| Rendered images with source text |
──────────────────────────────

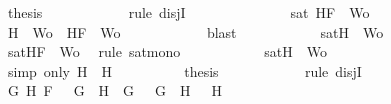 \begin{isabellebody}
\ {\isacharquery}thesis\isanewline
\ \ \ \ \ \ \ \ \ \ \isamarkupfalse%
\ {\isacharparenleft}rule\ disjI{}{\isacharparenright}\isanewline
\ \ \ \ \isamarkupfalse%
\isanewline
\ \ \ \ \ \ \ \ \isamarkupfalse%
\ {\isachardoublequoteopen}sat\ {\isacharparenleft}{\isacharbraceleft}H{}{\isacharcomma}F{\isacharbraceright}\ {\isasymunion}\ Wo{\isacharparenright}{\isachardoublequoteclose}\isanewline
\ \ \ \ \ \ \ \ \isamarkupfalse%
\ {\isachardoublequoteopen}{\isacharbraceleft}H{}{\isacharbraceright}\ {\isasymunion}\ Wo\ {\isasymsubseteq}\ {\isacharbraceleft}H{}{\isacharcomma}F{\isacharbraceright}\ {\isasymunion}\ Wo{\isachardoublequoteclose}\isanewline
\ \ \ \ \ \ \ \ \ \ \isamarkupfalse%
\ blast\isanewline
\ \ \ \ \ \ \ \ \isamarkupfalse%
\ \isamarkupfalse%
\ {\isachardoublequoteopen}sat{\isacharparenleft}{\isacharbraceleft}H{}{\isacharbraceright}\ {\isasymunion}\ Wo{\isacharparenright}{\isachardoublequoteclose}\isanewline
\ \ \ \ \ \ \ \ \ \ \isamarkupfalse%
\ {\isacartoucheopen}sat{\isacharparenleft}{\isacharbraceleft}H{}{\isacharcomma}F{\isacharbraceright}\ {\isasymunion}\ Wo{\isacharparenright}{\isacartoucheclose}\ \isamarkupfalse%
\ {\isacharparenleft}rule\ sat{\isacharunderscore}mono{\isacharparenright}\isanewline
\ \ \ \ \ \ \ \ \isamarkupfalse%
\ \isamarkupfalse%
\ {\isachardoublequoteopen}sat{\isacharparenleft}{\isacharbraceleft}H{\isacharbraceright}\ {\isasymunion}\ Wo{\isacharparenright}{\isachardoublequoteclose}\isanewline
\ \ \ \ \ \ \ \ \ \ \isamarkupfalse%
\ {\isacharparenleft}simp\ only{\isacharcolon}\ {\isacartoucheopen}H\ {\isacharequal}\ H{}{\isacartoucheclose}{\isacharparenright}\isanewline
\ \ \ \ \ \ \ \ \isamarkupfalse%
\ {\isacharquery}thesis\isanewline
\ \ \ \ \ \ \ \ \ \ \isamarkupfalse%
\ {\isacharparenleft}rule\ disjI{}{\isacharparenright}\isanewline
\ \ \ \ \ \ \isamarkupfalse%
\isanewline
\ \ \ \ \isamarkupfalse%
\isanewline
\ \ \ \ \ \ \isamarkupfalse%
\ {\isachardoublequoteopen}{\isacharparenleft}{\isasymexists}G{}\ H{}{\isachardot}\ F\ {\isacharequal}\ \isactrlbold {\isasymnot}\ {\isacharparenleft}G{}\ \isactrlbold {\isasymand}\ H{}{\isacharparenright}\ {\isasymand}\ G\ {\isacharequal}\ \isactrlbold {\isasymnot}\ G{}\ {\isasymand}\ H\ {\isacharequal}\ \isactrlbold {\isasymnot}\ H{}{\isacharparenright}\ {\isasymor}\ \isanewline

\end{isabellebody}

──────────────────────────────

| Problem to work on |
Please output all the records above exactly, leaving out every picture.

| Exercise result |
 \begin{isabellebody}
\ {\isacharquery}thesis\isanewline
\ \ \ \ \ \ \ \ \ \ \isamarkupfalse%
\ {\isacharparenleft}rule\ disjI{}{\isacharparenright}\isanewline
\ \ \ \ \isamarkupfalse%
\isanewline
\ \ \ \ \ \ \ \ \isamarkupfalse%
\ {\isachardoublequoteopen}sat\ {\isacharparenleft}{\isacharbraceleft}H{}{\isacharcomma}F{\isacharbraceright}\ {\isasymunion}\ Wo{\isacharparenright}{\isachardoublequoteclose}\isanewline
\ \ \ \ \ \ \ \ \isamarkupfalse%
\ {\isachardoublequoteopen}{\isacharbraceleft}H{}{\isacharbraceright}\ {\isasymunion}\ Wo\ {\isasymsubseteq}\ {\isacharbraceleft}H{}{\isacharcomma}F{\isacharbraceright}\ {\isasymunion}\ Wo{\isachardoublequoteclose}\isanewline
\ \ \ \ \ \ \ \ \ \ \isamarkupfalse%
\ blast\isanewline
\ \ \ \ \ \ \ \ \isamarkupfalse%
\ \isamarkupfalse%
\ {\isachardoublequoteopen}sat{\isacharparenleft}{\isacharbraceleft}H{}{\isacharbraceright}\ {\isasymunion}\ Wo{\isacharparenright}{\isachardoublequoteclose}\isanewline
\ \ \ \ \ \ \ \ \ \ \isamarkupfalse%
\ {\isacartoucheopen}sat{\isacharparenleft}{\isacharbraceleft}H{}{\isacharcomma}F{\isacharbraceright}\ {\isasymunion}\ Wo{\isacharparenright}{\isacartoucheclose}\ \isamarkupfalse%
\ {\isacharparenleft}rule\ sat{\isacharunderscore}mono{\isacharparenright}\isanewline
\ \ \ \ \ \ \ \ \isamarkupfalse%
\ \isamarkupfalse%
\ {\isachardoublequoteopen}sat{\isacharparenleft}{\isacharbraceleft}H{\isacharbraceright}\ {\isasymunion}\ Wo{\isacharparenright}{\isachardoublequoteclose}\isanewline
\ \ \ \ \ \ \ \ \ \ \isamarkupfalse%
\ {\isacharparenleft}simp\ only{\isacharcolon}\ {\isacartoucheopen}H\ {\isacharequal}\ H{}{\isacartoucheclose}{\isacharparenright}\isanewline
\ \ \ \ \ \ \ \ \isamarkupfalse%
\ {\isacharquery}thesis\isanewline
\ \ \ \ \ \ \ \ \ \ \isamarkupfalse%
\ {\isacharparenleft}rule\ disjI{}{\isacharparenright}\isanewline
\ \ \ \ \ \ \isamarkupfalse%
\isanewline
\ \ \ \ \isamarkupfalse%
\isanewline
\ \ \ \ \ \ \isamarkupfalse%
\ {\isachardoublequoteopen}{\isacharparenleft}{\isasymexists}G{}\ H{}{\isachardot}\ F\ {\isacharequal}\ \isactrlbold {\isasymnot}\ {\isacharparenleft}G{}\ \isactrlbold {\isasymand}\ H{}{\isacharparenright}\ {\isasymand}\ G\ {\isacharequal}\ \isactrlbold {\isasymnot}\ G{}\ {\isasymand}\ H\ {\isacharequal}\ \isactrlbold {\isasymnot}\ H{}{\isacharparenright}\ {\isasymor}\ \isanewline

\end{isabellebody}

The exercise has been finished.